The independent senator Nick Xenophon has challenged the Church of Scientology to agree to a Senate inquiry after the church succeeded in having Hansard altered to include its response to his attack on its activities.
”Senator Xenophon’s statements under parliamentary privilege were false and unsubstantiated,” reads the long reply to the November attack detailing allegations of abuse and criminality that was put onto the parliamentary record this week.
The church claimed former members upon whose testimony the senator had relied were linked to a cyber-hate group called Anonymous which had also been involved in ”unlawful attacks on the Australian Prime Minister’s website”.
”I challenge the Church of Scientology – if they are so confident of their position, they should welcome a Senate inquiry where they can give evidence,” Senator Xenophon said yesterday.
He has been in discussions with Greens and Coalition senators about an inquiry into the tax-exempt status of the church.

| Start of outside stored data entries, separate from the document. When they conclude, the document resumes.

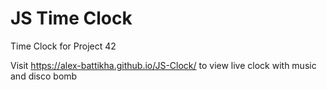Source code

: # JS Time Clock
Time Clock for Project 42

Visit https://alex-battikha.github.io/JS-Clock/ to view live clock with music and disco bomb
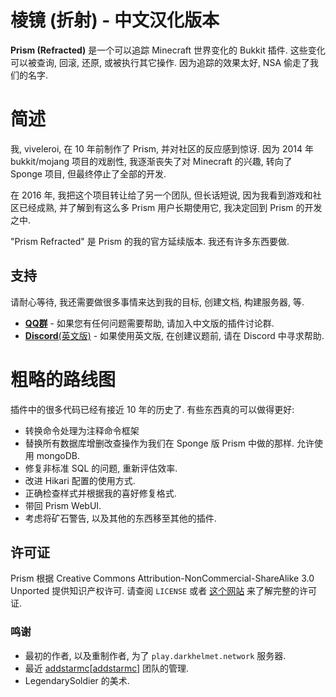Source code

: # 棱镜 (折射) - 中文汉化版本

**Prism (Refracted)** 是一个可以追踪 Minecraft 世界变化的 Bukkit 插件. 这些变化可以被查询, 回滚, 还原, 或被执行其它操作.
因为追踪的效果太好, NSA 偷走了我们的名字.

# 简述

我, viveleroi, 在 10 年前制作了 Prism, 并对社区的反应感到惊讶. 因为 2014 年 bukkit/mojang 项目的戏剧性, 
我逐渐丧失了对 Minecraft 的兴趣, 转向了 Sponge 项目, 但最终停止了全部的开发.

在 2016 年, 我把这个项目转让给了另一个团队, 但长话短说, 因为我看到游戏和社区已经成熟,
并了解到有这么多 Prism 用户长期使用它, 我决定回到 Prism 的开发之中.

"Prism Refracted" 是 Prism 的我的官方延续版本. 我还有许多东西要做.

## 支持

请耐心等待, 我还需要做很多事情来达到我的目标, 创建文档, 构建服务器, 等.

- [**QQ群**][qq] - 如果您有任何问题需要帮助, 请加入中文版的插件讨论群.
- [**Discord**(英文版)][discord] - 如果使用英文版, 在创建议题前, 请在 Discord 中寻求帮助.

# 粗略的路线图

插件中的很多代码已经有接近 10 年的历史了. 有些东西真的可以做得更好:

- 转换命令处理为注释命令框架
- 替换所有数据库增删改查操作为我们在 Sponge 版 Prism 中做的那样. 允许使用 mongoDB.
- 修复非标准 SQL 的问题, 重新评估效率.
- 改进 Hikari 配置的使用方式.
- 正确检查样式并根据我的喜好修复格式.
- 带回 Prism WebUI.
- 考虑将矿石警告, 以及其他的东西移至其他的插件.

## 许可证

Prism 根据 Creative Commons Attribution-NonCommercial-ShareAlike 3.0 Unported 提供知识产权许可.
请查阅 `LICENSE` 或者 [这个网站][license] 来了解完整的许可证.

### 鸣谢

- 最初的作者, 以及重制作者, 为了 `play.darkhelmet.network` 服务器.
- 最近 [addstarmc][[addstarmc]] 团队的管理.
- LegendarySoldier 的美术.


[license]: http://creativecommons.org/licenses/by-nc-sa/3.0/us/
[addstarmc]: https://github.com/AddstarMC
[discord]: https://discord.gg/7FxZScH4EJ
[qq]: https://qm.qq.com/cgi-bin/qm/qr?k=mDtcrvBGzqbA05mPLzBnPAYXm5lskYxg&jump_from=webapi
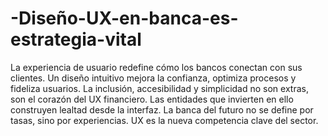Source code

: # -Diseño-UX-en-banca-es-estrategia-vital
La experiencia de usuario redefine cómo los bancos conectan con sus clientes. Un diseño intuitivo mejora la confianza, optimiza procesos y fideliza usuarios.
La inclusión, accesibilidad y simplicidad no son extras, son el corazón del UX financiero. Las entidades que invierten en ello construyen lealtad desde la interfaz.
La banca del futuro no se define por tasas, sino por experiencias. UX es la nueva competencia clave del sector.
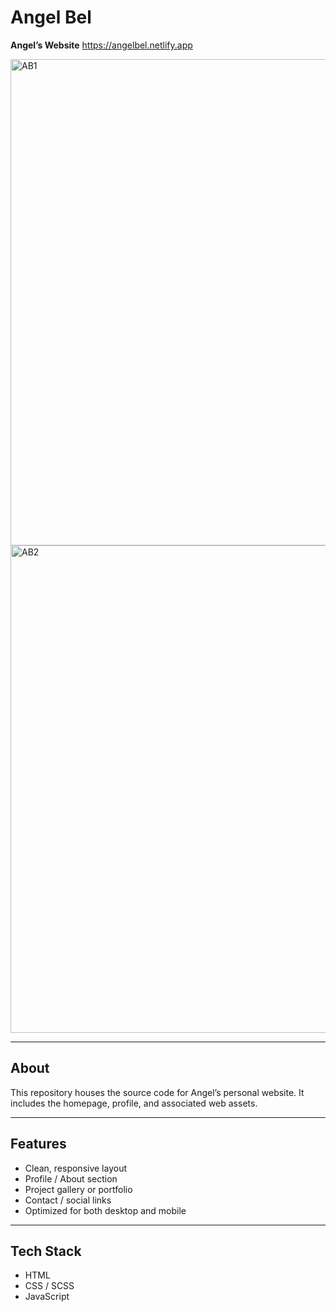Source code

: # Angel Bel

**Angel’s Website** https://angelbel.netlify.app

<img width="1600" height="778" alt="AB1" src="https://github.com/user-attachments/assets/fd255bb9-46f6-4b2d-bebb-702dfddbd2f0" />
<img width="1600" height="780" alt="AB2" src="https://github.com/user-attachments/assets/51f02010-a63f-4b85-bdea-c8e8a1f06ddd" />

---

## About

This repository houses the source code for Angel’s personal website. It includes the homepage, profile, and associated web assets.

---

## Features

- Clean, responsive layout  
- Profile / About section  
- Project gallery or portfolio
- Contact / social links  
- Optimized for both desktop and mobile  

---

## Tech Stack

- HTML  
- CSS / SCSS  
- JavaScript  
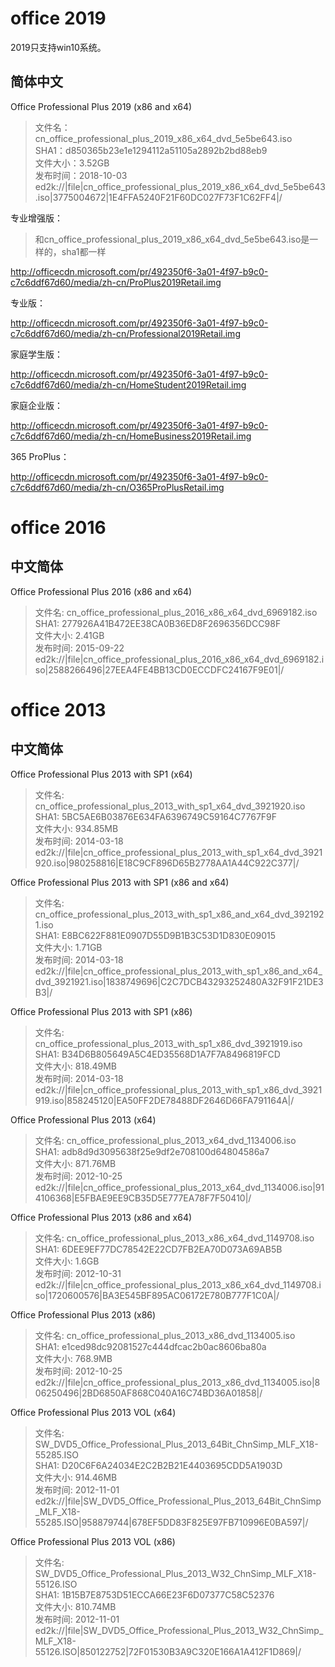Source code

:# office 2019
2019只支持win10系统。

## 简体中文
Office Professional Plus 2019 (x86 and x64)

> 文件名：cn_office_professional_plus_2019_x86_x64_dvd_5e5be643.iso  
SHA1：d850365b23e1e1294112a51105a2892b2bd88eb9  
文件大小：3.52GB  
发布时间：2018-10-03  
ed2k://|file|cn_office_professional_plus_2019_x86_x64_dvd_5e5be643.iso|3775004672|1E4FFA5240F21F60DC027F73F1C62FF4|/


专业增强版：
> 和cn_office_professional_plus_2019_x86_x64_dvd_5e5be643.iso是一样的，sha1都一样

http://officecdn.microsoft.com/pr/492350f6-3a01-4f97-b9c0-c7c6ddf67d60/media/zh-cn/ProPlus2019Retail.img

专业版：

http://officecdn.microsoft.com/pr/492350f6-3a01-4f97-b9c0-c7c6ddf67d60/media/zh-cn/Professional2019Retail.img

家庭学生版：

http://officecdn.microsoft.com/pr/492350f6-3a01-4f97-b9c0-c7c6ddf67d60/media/zh-cn/HomeStudent2019Retail.img

家庭企业版：

http://officecdn.microsoft.com/pr/492350f6-3a01-4f97-b9c0-c7c6ddf67d60/media/zh-cn/HomeBusiness2019Retail.img

365 ProPlus：

http://officecdn.microsoft.com/pr/492350f6-3a01-4f97-b9c0-c7c6ddf67d60/media/zh-cn/O365ProPlusRetail.img


# office 2016
## 中文简体
Office Professional Plus 2016 (x86 and x64)

> 文件名: cn_office_professional_plus_2016_x86_x64_dvd_6969182.iso  
SHA1: 277926A41B472EE38CA0B36ED8F2696356DCC98F  
文件大小: 2.41GB  
发布时间: 2015-09-22  
ed2k://|file|cn_office_professional_plus_2016_x86_x64_dvd_6969182.iso|2588266496|27EEA4FE4BB13CD0ECCDFC24167F9E01|/

# office 2013
## 中文简体
Office Professional Plus 2013 with SP1 (x64) 
> 文件名: cn_office_professional_plus_2013_with_sp1_x64_dvd_3921920.iso  
SHA1: 5BC5AE6B03876E634FA6396749C59164C7767F9F  
文件大小: 934.85MB  
发布时间: 2014-03-18  
ed2k://|file|cn_office_professional_plus_2013_with_sp1_x64_dvd_3921920.iso|980258816|E18C9CF896D65B2778AA1A44C922C377|/


Office Professional Plus 2013 with SP1 (x86 and x64) 
> 文件名: cn_office_professional_plus_2013_with_sp1_x86_and_x64_dvd_3921921.iso  
SHA1: E8BC622F881E0907D55D9B1B3C53D1D830E09015  
文件大小: 1.71GB  
发布时间: 2014-03-18  
ed2k://|file|cn_office_professional_plus_2013_with_sp1_x86_and_x64_dvd_3921921.iso|1838749696|C2C7DCB43293252480A32F91F21DE3B3|/


Office Professional Plus 2013 with SP1 (x86) 
> 文件名: cn_office_professional_plus_2013_with_sp1_x86_dvd_3921919.iso  
SHA1: B34D6B805649A5C4ED35568D1A7F7A8496819FCD  
文件大小: 818.49MB  
发布时间: 2014-03-18  
ed2k://|file|cn_office_professional_plus_2013_with_sp1_x86_dvd_3921919.iso|858245120|EA50FF2DE78488DF2646D66FA791164A|/

Office Professional Plus 2013 (x64)
> 文件名: cn_office_professional_plus_2013_x64_dvd_1134006.iso  
SHA1: adb8d9d3095638f25e9df2e708100d64804586a7  
文件大小: 871.76MB  
发布时间: 2012-10-25  
ed2k://|file|cn_office_professional_plus_2013_x64_dvd_1134006.iso|914106368|E5FBAE9EE9CB35D5E777EA78F7F50410|/

Office Professional Plus 2013 (x86 and x64)
> 文件名: cn_office_professional_plus_2013_x86_x64_dvd_1149708.iso  
SHA1: 6DEE9EF77DC78542E22CD7FB2EA70D073A69AB5B  
文件大小: 1.6GB  
发布时间: 2012-10-31  
ed2k://|file|cn_office_professional_plus_2013_x86_x64_dvd_1149708.iso|1720600576|BA3E545BF895AC06172E780B777F1C0A|/


Office Professional Plus 2013 (x86)
> 文件名: cn_office_professional_plus_2013_x86_dvd_1134005.iso  
SHA1: e1ced98dc92081527c444dfcac2b0ac8606ba80a  
文件大小: 768.9MB  
发布时间: 2012-10-25  
ed2k://|file|cn_office_professional_plus_2013_x86_dvd_1134005.iso|806250496|2BD6850AF868C040A16C74BD36A01858|/


Office Professional Plus 2013 VOL (x64)
> 文件名: SW_DVD5_Office_Professional_Plus_2013_64Bit_ChnSimp_MLF_X18-55285.ISO  
SHA1: D20C6F6A24034E2C2B2B21E4403695CDD5A1903D  
文件大小: 914.46MB  
发布时间: 2012-11-01  
ed2k://|file|SW_DVD5_Office_Professional_Plus_2013_64Bit_ChnSimp_MLF_X18-55285.ISO|958879744|678EF5DD83F825E97FB710996E0BA597|/


Office Professional Plus 2013 VOL (x86)
> 文件名: SW_DVD5_Office_Professional_Plus_2013_W32_ChnSimp_MLF_X18-55126.ISO  
SHA1: 1B15B7E8753D51ECCA66E23F6D07377C58C52376  
文件大小: 810.74MB  
发布时间: 2012-11-01  
ed2k://|file|SW_DVD5_Office_Professional_Plus_2013_W32_ChnSimp_MLF_X18-55126.ISO|850122752|72F01530B3A9C320E166A1A412F1D869|/


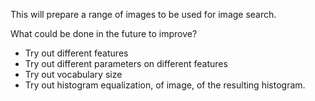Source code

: This will prepare a range of images to be used for image search.


What could be done in the future to improve?
- Try out different features
- Try out different parameters on different features
- Try out vocabulary size
- Try out histogram equalization, of image, of the resulting histogram.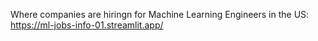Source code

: Where companies are hiringn for Machine Learning Engineers in the US: https://ml-jobs-info-01.streamlit.app/
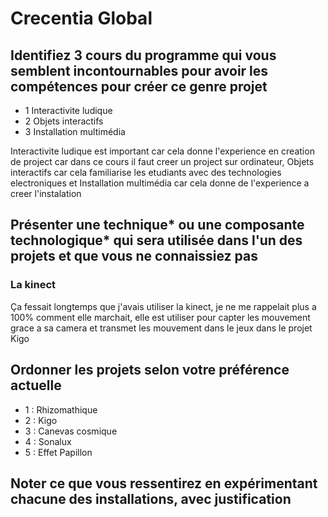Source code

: # Crecentia Global

## Identifiez 3 cours du programme qui vous semblent incontournables pour avoir les compétences pour créer ce genre projet
- 1 Interactivite ludique
- 2 Objets interactifs
- 3 Installation multimédia

Interactivite ludique est important car cela donne l'experience en creation de project car dans ce cours il faut creer un project sur ordinateur, Objets interactifs car cela familiarise les etudiants avec des technologies electroniques et Installation multimédia car cela donne de l'experience a creer l'instalation

## Présenter une technique* ou une composante technologique* qui sera utilisée dans l'un des projets et que vous ne connaissiez pas
### La kinect
Ça fessait longtemps que j'avais utiliser la kinect, je ne me rappelait plus a 100% comment elle marchait, elle est utiliser pour capter les mouvement grace a sa camera et transmet les mouvement dans le jeux dans le projet Kigo

## Ordonner les projets selon votre préférence actuelle
- 1 : Rhizomathique
- 2 : Kigo
- 3 : Canevas cosmique
- 4 : Sonalux
-  5 : Effet Papillon

## Noter ce que vous ressentirez en expérimentant chacune des installations, avec justification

It is not only incorrect, but also profoundly hypocritical of the ‘Church of Scientology’ to refer to Anonymous as a ‘hate group.’ After all, the Scientology cult is known for its lengthy history of hate- and harassment activities — unethical behavior based on the writings and philosophies of Scientology founder L. Ron Hubbard. See, for instance, dead agenting and fair game.
Fair criticism of the Church of Scientology’s behaviour is not an act of hatred, but rather an exercise in free speech. It is not just members of Anonymous who are critical of Scientology’s actions, but also erstwhile long-time Scientology members who speak out against a pattern of abuse.